Le fiabe che ho scelto le ho riprese da Le fiabe del focolare, dei fratelli Grimm e, soprattutto, da le
Fiabe italiane, di Calvino. Rileggendole, in vista del nostro lavoro, ho evidenziato alcune differenze
significative fra le due raccolte e gli autori stessi: i Grimm le trascrivono utilizzando le varie
versioni orali, senza darne conto, e mettendole nella forma che sembra a loro più congeniale, con un
intento politico: ricostruire “ un’antica religione della razza per far rinascere una coscienza
germanica dopo Napoleone” (Calvino, Fiabe italiane ). Le loro fiabe sono affollate di eroi,
scontri,crudeltà,sangue: grondano virilità.

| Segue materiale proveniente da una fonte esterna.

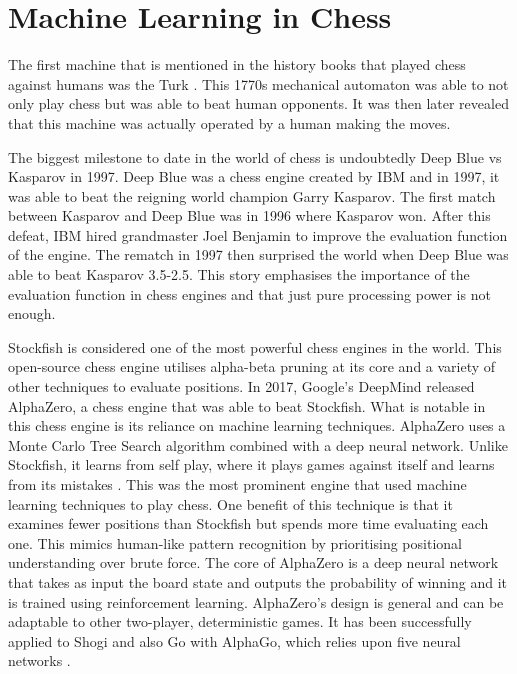 \section{Machine Learning in Chess}

The first machine that is mentioned in the history books that played chess against humans was the Turk \cite{stephensMechanicalTurkShort2023}. This 1770s mechanical automaton was able to not only play chess but was able to beat human opponents. It was then later revealed that this machine was actually operated by a human making the moves. 

The biggest milestone to date in the world of chess is undoubtedly Deep Blue vs Kasparov in 1997. Deep Blue was a chess engine created by IBM and in 1997, it was able to beat the reigning world champion Garry Kasparov. The first match between Kasparov and Deep Blue was in 1996 where Kasparov won. After this defeat, IBM hired grandmaster Joel Benjamin to improve the evaluation function of the engine. The rematch in 1997 then surprised the world when Deep Blue was able to beat Kasparov 3.5-2.5. This story emphasises the importance of the evaluation function in chess engines and that just pure processing power is not enough. 

Stockfish is considered one of the most powerful chess engines in the world. This open-source chess engine utilises alpha-beta pruning at its core and a variety of other techniques to evaluate positions. In 2017, Google's DeepMind released AlphaZero, a chess engine that was able to beat Stockfish. What is notable in this chess engine is its reliance on machine learning techniques. AlphaZero uses a Monte Carlo Tree Search algorithm combined with a deep neural network. Unlike Stockfish, it learns from self play, where it plays games against itself and learns from its mistakes \cite{kleinNeuralNetworksChess2022}. This was the most prominent engine that used machine learning techniques to play chess. One benefit of this technique is that it examines fewer positions than Stockfish but spends more time evaluating each one. This mimics human-like pattern recognition by prioritising positional understanding over brute force. The core of AlphaZero is a deep neural network that takes as input the board state and outputs the probability of winning and it is trained using reinforcement learning. AlphaZero's design is general and can be adaptable to other two-player, deterministic games. It has been successfully applied to Shogi and also Go with AlphaGo, which relies upon five neural networks \cite{kleinNeuralNetworksChess2022}.    

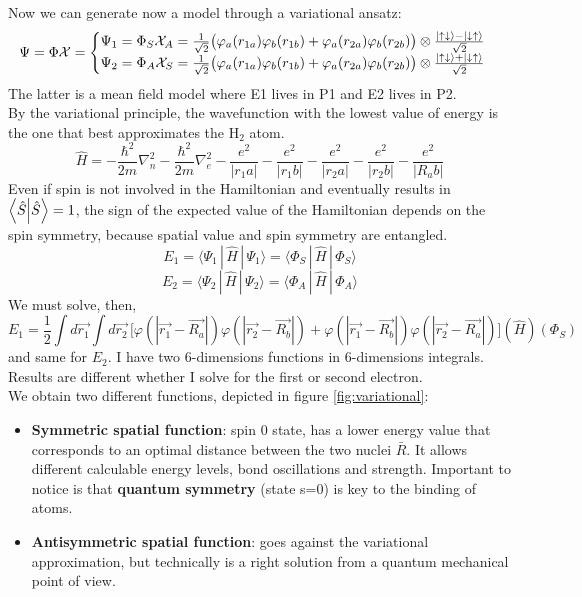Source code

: Now we can generate now a model through a variational ansatz:
\[
\Psi=\Phi \mathcal{X}=\begin{cases}
\Psi_1=\Phi_S \mathcal{X}_A = \frac{1}{\sqrt{2}} \big(\varphi_a(r_{1a}) \varphi_b (r_{1b})+\varphi_a (r_{2a}) \varphi_b (r_{2b})\big) \otimes\frac{\ket{\uparrow\downarrow}-\ket{\downarrow\uparrow}}{\sqrt{2}}\\
\Psi_2=\Phi_A\mathcal{X}_S = \frac{1}{\sqrt{2}} \big(\varphi_a(r_{1a}) \varphi_b (r_{1b})+\varphi_a (r_{2a}) \varphi_b (r_{2b})\big) \otimes\frac{\ket{\uparrow\downarrow}+\ket{\downarrow\uparrow}}{\sqrt{2}}\\
\end{cases}
\]
The latter is a mean field model where E1 lives in P1 and E2 lives in P2.\\
By the variational principle, the wavefunction with the lowest value of energy is the one that best approximates the H$_2$ atom.\\
\[
\hat{H}=-\frac{\hbar^2}{2m}\nabla_n^2-\frac{\hbar^2}{2m}\nabla_e^2-\frac{e^2}{|r_1a|}-\frac{e^2}{|r_1b|}-\frac{e^2}{|r_2a|}-\frac{e^2}{|r_2b|}-\frac{e^2}{|R_ab|}
\]
Even if spin is not involved in the Hamiltonian and eventually results in $\braket{\hat{S}}{\hat{S}}=1$, the sign of the expected value of the Hamiltonian depends on the spin symmetry, because spatial value and spin symmetry are entangled.
\[E_1=\langle{\Psi_1\,|\,\hat{H}\,|\,\Psi_1}\rangle =\langle{\Phi_S\,|\,\hat{H}\,|\,\Phi_S}\rangle\]
\[E_2=\langle{\Psi_2\,|\,\hat{H}\,|\,\Psi_2}\rangle=\langle{\Phi_A\,|\,\hat{H}\,|\,\Phi_A}\rangle\]
We must solve, then,
\[
E_1=\frac{1}{2}\int d\vec{r_1}\int d\vec{r_2}\,\big[\varphi(|\vec{r_1}-\vec{R_a}|)\varphi(|\vec{r_2}-\vec{R_b}|)+\varphi(|\vec{r_1}-\vec{R_b}|)\varphi(|\vec{r_2}-\vec{R_a}|)\big](\hat{H})(\Phi_S)
\]
and same for $E_2$. I have two 6-dimensions functions in 6-dimensions integrals.\\
Results are different whether I solve for the first or second electron.\\
We obtain two different functions, depicted in figure \ref{fig:variational}:
\begin{itemize}
	\item \textbf{Symmetric spatial function}: spin 0 state, has a lower energy value that corresponds to an optimal distance between the two nuclei $\bar{R}$. It allows different calculable energy levels, bond oscillations and strength. Important to notice is that \textbf{quantum symmetry} (state s=0) is key to the binding of atoms. 
	\item \textbf{Antisymmetric spatial function}: goes against the variational approximation, but technically is a right solution from a quantum mechanical point of view.
\end{itemize}
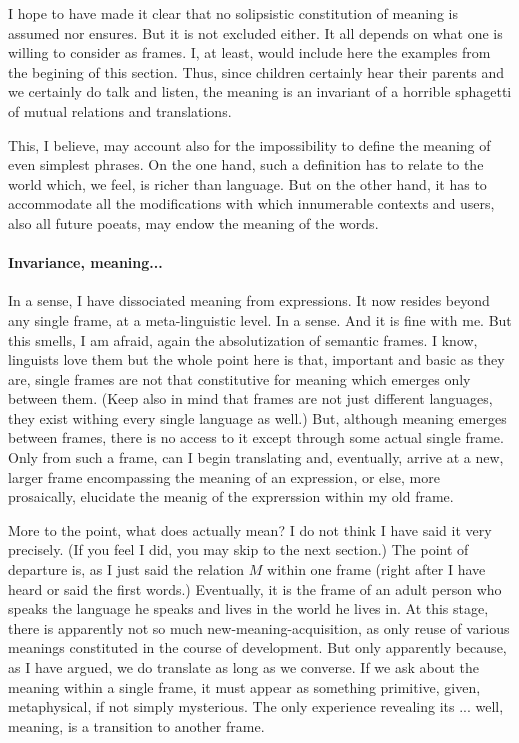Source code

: \documentclass[10pt]{article}
\begin{document}
I hope to have made it clear that no solipsistic constitution of meaning 
is assumed nor ensures. But it is not excluded either. It all depends on 
what one is willing to consider as frames. I, at least, would include here 
the examples from the begining of this section. Thus, since children 
certainly hear their parents and we certainly do talk and listen, the 
meaning is an invariant of a horrible sphagetti of mutual relations and 
translations. 

This, I believe, may account 
also for the impossibility to define the meaning of even simplest phrases. 
On the one hand, such a definition has to relate to the world which, we feel, is richer 
than language. But on the other hand, it has to accommodate all the 
modifications with which innumerable contexts and users, also all future poeats,
may  endow the meaning of the words.



\paragraph{Invariance, meaning...}
In a sense, I have dissociated meaning from expressions. It now resides 
beyond any single frame, at a meta-linguistic level. In a sense. And it is 
fine with me. But this smells, I am afraid, again the absolutization of semantic 
frames. I know, linguists love them but the whole point here is that, 
important and basic as they are, single frames are not that constitutive for 
meaning which emerges only between them. 
(Keep also in mind that frames are not just different languages, 
they exist withing every single language as well.) 
But, although meaning emerges between frames, there is 
no access to it except through some actual single frame. Only 
from such a frame, can I begin translating and, eventually, arrive 
at a new, larger frame encompassing the meaning of an expression, or else, 
more prosaically, elucidate the meanig of the exprerssion within my old 
frame.

More to the point, what does  actually mean? I do not think 
I have said it very precisely. (If you feel I did, you may skip to the next 
section.) The point of departure is, as I just said the relation $M$ within 
one frame (right after I have heard or said the first words.) Eventually, 
it is the frame of an adult person who speaks the language he speaks and 
lives in the world he lives in. At this stage, there is apparently not so much 
new-meaning-acquisition, as only reuse of various meanings constituted in the 
course of development. But only apparently because, as I have argued, we 
do translate as long as we converse. If we ask about the meaning within a 
single frame, it must appear as something primitive, given, metaphysical, 
if not simply mysterious. The only experience revealing its ... well, 
meaning, is a transition to another frame. 
\end{document}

Calvino attinge per la Sicilia da Fiabe, novelle e racconti popolari siciliani, di Giuseppe Pitrè che,
ricordiamolo, riporta un gran numero di fiabe che gli raccontava la sua nutrice, Agatuzza Messia,”
cucitrice di coltroni d’inverno al Borgo, nel largo Celso n.8”, verso la quale Pitrè riconosce il suo
grande debito e che Calvino indica come protagonista della raccolta, aggiungendo che “ha la
narrazione piena di colori, di natura, di oggetti, sollecita al meraviglioso… pronta sempre a far
muovere personaggi femminili attivi, intraprendenti, coraggiosi, che paiono in aperto contrasto con
l’idea passiva e chiusa della donna che si pensa tradizionale della Sicilia”.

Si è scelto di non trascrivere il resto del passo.